> About this exercise:
In the following listing, find the lines containing "shift" and report them.
- - - - -
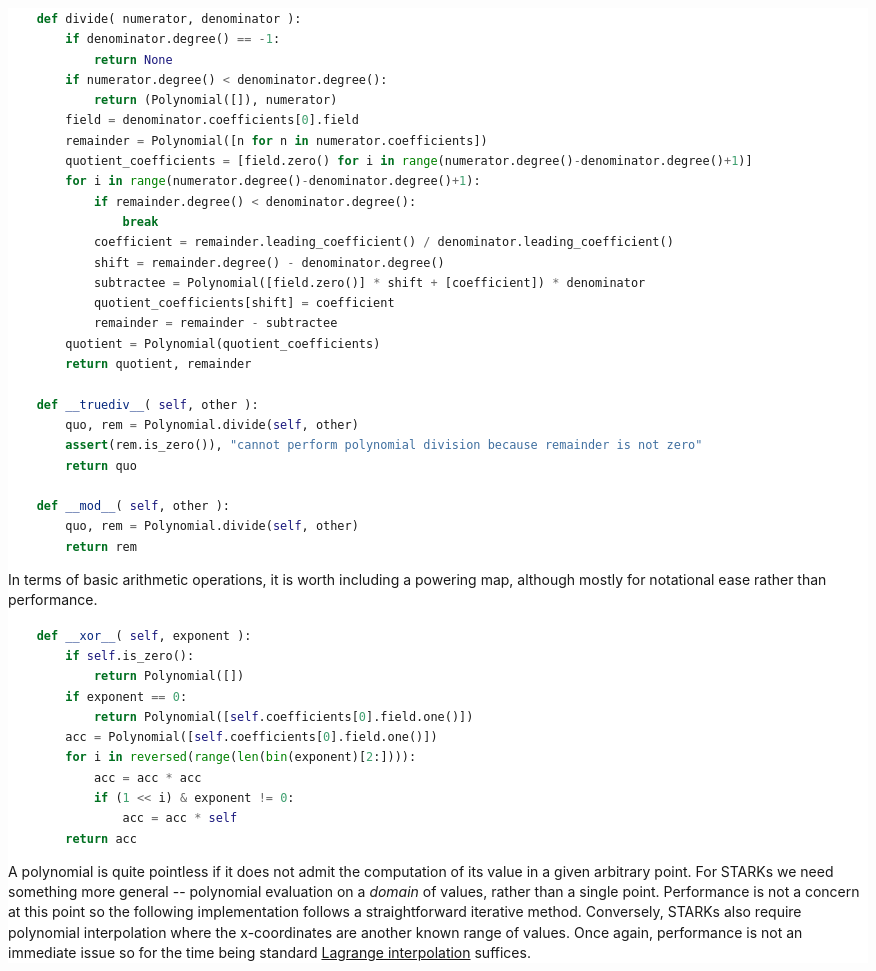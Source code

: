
 ```python
    def divide( numerator, denominator ):
        if denominator.degree() == -1:
            return None
        if numerator.degree() < denominator.degree():
            return (Polynomial([]), numerator)
        field = denominator.coefficients[0].field
        remainder = Polynomial([n for n in numerator.coefficients])
        quotient_coefficients = [field.zero() for i in range(numerator.degree()-denominator.degree()+1)]
        for i in range(numerator.degree()-denominator.degree()+1):
            if remainder.degree() < denominator.degree():
                break
            coefficient = remainder.leading_coefficient() / denominator.leading_coefficient()
            shift = remainder.degree() - denominator.degree()
            subtractee = Polynomial([field.zero()] * shift + [coefficient]) * denominator
            quotient_coefficients[shift] = coefficient
            remainder = remainder - subtractee
        quotient = Polynomial(quotient_coefficients)
        return quotient, remainder

    def __truediv__( self, other ):
        quo, rem = Polynomial.divide(self, other)
        assert(rem.is_zero()), "cannot perform polynomial division because remainder is not zero"
        return quo

    def __mod__( self, other ):
        quo, rem = Polynomial.divide(self, other)
        return rem
```

In terms of basic arithmetic operations, it is worth including a powering map,
although mostly for notational ease rather than performance.

```python
    def __xor__( self, exponent ):
        if self.is_zero():
            return Polynomial([])
        if exponent == 0:
            return Polynomial([self.coefficients[0].field.one()])
        acc = Polynomial([self.coefficients[0].field.one()])
        for i in reversed(range(len(bin(exponent)[2:]))):
            acc = acc * acc
            if (1 << i) & exponent != 0:
                acc = acc * self
        return acc
```

A polynomial is quite pointless if it does not admit the computation of its
value in a given arbitrary point. For STARKs we need something more general --
polynomial evaluation on a _domain_ of values, rather than a single point.
Performance is not a concern at this point so the following implementation
follows a straightforward iterative method. Conversely, STARKs also require
polynomial interpolation where the x-coordinates are another known range of
values. Once again, performance is not an immediate issue so for the time being
standard
[Lagrange interpolation](https://en.wikipedia.org/wiki/Lagrange_polynomial)
suffices.


[^2]: A _monic_ polynomial is one whose leading coefficient is one.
- - - - -
> Solution to this exercise:
            shift = remainder.degree() - denominator.degree()
            subtractee = Polynomial([field.zero()] * shift + [coefficient]) * denominator
            quotient_coefficients[shift] = coefficient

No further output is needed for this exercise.